▶ [Available data]
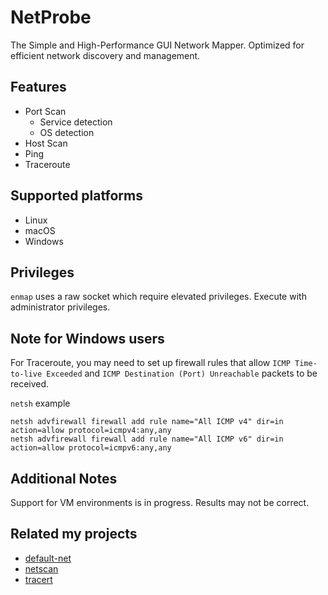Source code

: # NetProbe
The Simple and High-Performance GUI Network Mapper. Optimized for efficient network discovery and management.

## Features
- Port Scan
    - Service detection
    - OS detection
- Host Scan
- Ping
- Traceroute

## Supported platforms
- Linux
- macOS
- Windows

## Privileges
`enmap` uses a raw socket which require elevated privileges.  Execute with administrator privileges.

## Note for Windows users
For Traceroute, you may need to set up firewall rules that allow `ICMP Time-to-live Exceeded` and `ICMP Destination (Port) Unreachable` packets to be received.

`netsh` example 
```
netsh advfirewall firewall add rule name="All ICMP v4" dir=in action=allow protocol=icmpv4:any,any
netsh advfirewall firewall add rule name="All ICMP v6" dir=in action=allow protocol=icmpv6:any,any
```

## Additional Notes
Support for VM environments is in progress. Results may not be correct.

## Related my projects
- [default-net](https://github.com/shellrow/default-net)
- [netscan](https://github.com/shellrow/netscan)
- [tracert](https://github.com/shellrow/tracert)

...

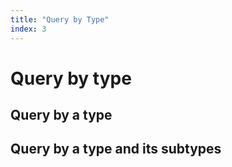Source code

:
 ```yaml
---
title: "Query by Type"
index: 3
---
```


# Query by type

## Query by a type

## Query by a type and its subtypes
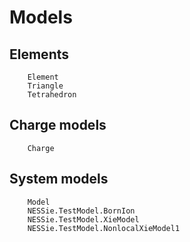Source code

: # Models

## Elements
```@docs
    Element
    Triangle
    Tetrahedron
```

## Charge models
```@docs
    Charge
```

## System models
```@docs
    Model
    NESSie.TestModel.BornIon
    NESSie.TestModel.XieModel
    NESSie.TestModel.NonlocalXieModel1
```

▶ [Exercise requirements] Should a line in the material contain "Traceroute", copy it.

▶ [Answer below]
- Traceroute
For Traceroute, you may need to set up firewall rules that allow `ICMP Time-to-live Exceeded` and `ICMP Destination (Port) Unreachable` packets to be received.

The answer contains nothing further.